:: DATA RECORDS ::
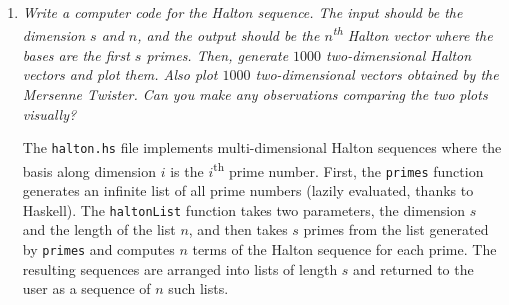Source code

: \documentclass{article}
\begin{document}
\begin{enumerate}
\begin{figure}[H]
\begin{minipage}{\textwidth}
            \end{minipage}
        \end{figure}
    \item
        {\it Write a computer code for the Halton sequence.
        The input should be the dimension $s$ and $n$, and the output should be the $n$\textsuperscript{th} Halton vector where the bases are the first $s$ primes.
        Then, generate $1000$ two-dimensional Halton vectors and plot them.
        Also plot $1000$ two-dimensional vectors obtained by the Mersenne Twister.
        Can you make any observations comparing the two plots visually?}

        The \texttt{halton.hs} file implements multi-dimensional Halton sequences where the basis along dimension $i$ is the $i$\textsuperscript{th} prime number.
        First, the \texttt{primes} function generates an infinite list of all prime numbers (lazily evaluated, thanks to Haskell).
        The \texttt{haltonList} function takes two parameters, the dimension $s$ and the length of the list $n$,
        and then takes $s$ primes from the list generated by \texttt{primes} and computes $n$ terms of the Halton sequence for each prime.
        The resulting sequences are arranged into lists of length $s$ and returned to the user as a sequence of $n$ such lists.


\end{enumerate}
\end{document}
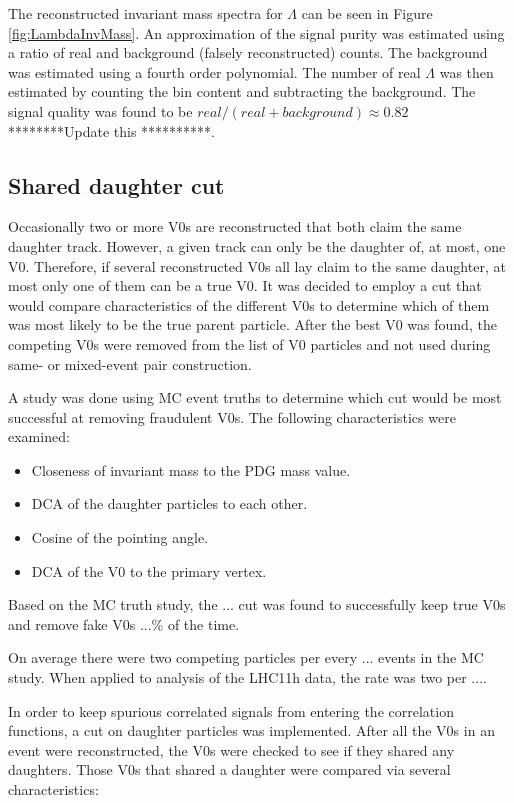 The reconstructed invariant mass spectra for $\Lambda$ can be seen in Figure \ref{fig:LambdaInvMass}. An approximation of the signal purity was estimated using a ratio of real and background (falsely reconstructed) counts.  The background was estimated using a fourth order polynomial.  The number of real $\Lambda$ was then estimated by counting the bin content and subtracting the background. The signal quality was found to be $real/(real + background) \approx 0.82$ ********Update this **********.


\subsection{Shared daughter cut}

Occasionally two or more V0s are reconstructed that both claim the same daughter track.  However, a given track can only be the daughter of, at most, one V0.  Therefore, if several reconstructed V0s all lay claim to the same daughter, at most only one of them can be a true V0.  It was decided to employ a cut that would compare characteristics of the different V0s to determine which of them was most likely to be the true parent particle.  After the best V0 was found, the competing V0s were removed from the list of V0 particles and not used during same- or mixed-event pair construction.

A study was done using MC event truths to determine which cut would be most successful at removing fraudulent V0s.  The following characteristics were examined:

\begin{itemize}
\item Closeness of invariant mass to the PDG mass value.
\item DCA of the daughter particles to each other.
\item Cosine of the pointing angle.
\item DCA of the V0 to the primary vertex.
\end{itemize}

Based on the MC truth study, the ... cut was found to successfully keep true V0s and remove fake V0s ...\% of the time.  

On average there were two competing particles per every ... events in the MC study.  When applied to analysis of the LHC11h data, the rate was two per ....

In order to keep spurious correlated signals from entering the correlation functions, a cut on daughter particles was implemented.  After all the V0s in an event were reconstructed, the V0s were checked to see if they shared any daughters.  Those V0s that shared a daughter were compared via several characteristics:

:: WHAT IS BEING ASKED ::
Would you restate the listing word for word without its pictures?

:: YOUR RESPONSE ::
Source code

: \documentclass{article}
\begin{document}
\begin{enumerate}
\begin{figure}[H]
\begin{minipage}{\textwidth}
            \end{minipage}
        \end{figure}
    \item
        {\it Write a computer code for the Halton sequence.
        The input should be the dimension $s$ and $n$, and the output should be the $n$\textsuperscript{th} Halton vector where the bases are the first $s$ primes.
        Then, generate $1000$ two-dimensional Halton vectors and plot them.
        Also plot $1000$ two-dimensional vectors obtained by the Mersenne Twister.
        Can you make any observations comparing the two plots visually?}

        The \texttt{halton.hs} file implements multi-dimensional Halton sequences where the basis along dimension $i$ is the $i$\textsuperscript{th} prime number.
        First, the \texttt{primes} function generates an infinite list of all prime numbers (lazily evaluated, thanks to Haskell).
        The \texttt{haltonList} function takes two parameters, the dimension $s$ and the length of the list $n$,
        and then takes $s$ primes from the list generated by \texttt{primes} and computes $n$ terms of the Halton sequence for each prime.
        The resulting sequences are arranged into lists of length $s$ and returned to the user as a sequence of $n$ such lists.


\end{enumerate}
\end{document}
 The reconstructed invariant mass spectra for $\Lambda$ can be seen in Figure \ref{fig:LambdaInvMass}. An approximation of the signal purity was estimated using a ratio of real and background (falsely reconstructed) counts.  The background was estimated using a fourth order polynomial.  The number of real $\Lambda$ was then estimated by counting the bin content and subtracting the background. The signal quality was found to be $real/(real + background) \approx 0.82$ ********Update this **********.


\subsection{Shared daughter cut}

Occasionally two or more V0s are reconstructed that both claim the same daughter track.  However, a given track can only be the daughter of, at most, one V0.  Therefore, if several reconstructed V0s all lay claim to the same daughter, at most only one of them can be a true V0.  It was decided to employ a cut that would compare characteristics of the different V0s to determine which of them was most likely to be the true parent particle.  After the best V0 was found, the competing V0s were removed from the list of V0 particles and not used during same- or mixed-event pair construction.

A study was done using MC event truths to determine which cut would be most successful at removing fraudulent V0s.  The following characteristics were examined:

\begin{itemize}
\item Closeness of invariant mass to the PDG mass value.
\item DCA of the daughter particles to each other.
\item Cosine of the pointing angle.
\item DCA of the V0 to the primary vertex.
\end{itemize}

Based on the MC truth study, the ... cut was found to successfully keep true V0s and remove fake V0s ...\% of the time.  

On average there were two competing particles per every ... events in the MC study.  When applied to analysis of the LHC11h data, the rate was two per ....

In order to keep spurious correlated signals from entering the correlation functions, a cut on daughter particles was implemented.  After all the V0s in an event were reconstructed, the V0s were checked to see if they shared any daughters.  Those V0s that shared a daughter were compared via several characteristics:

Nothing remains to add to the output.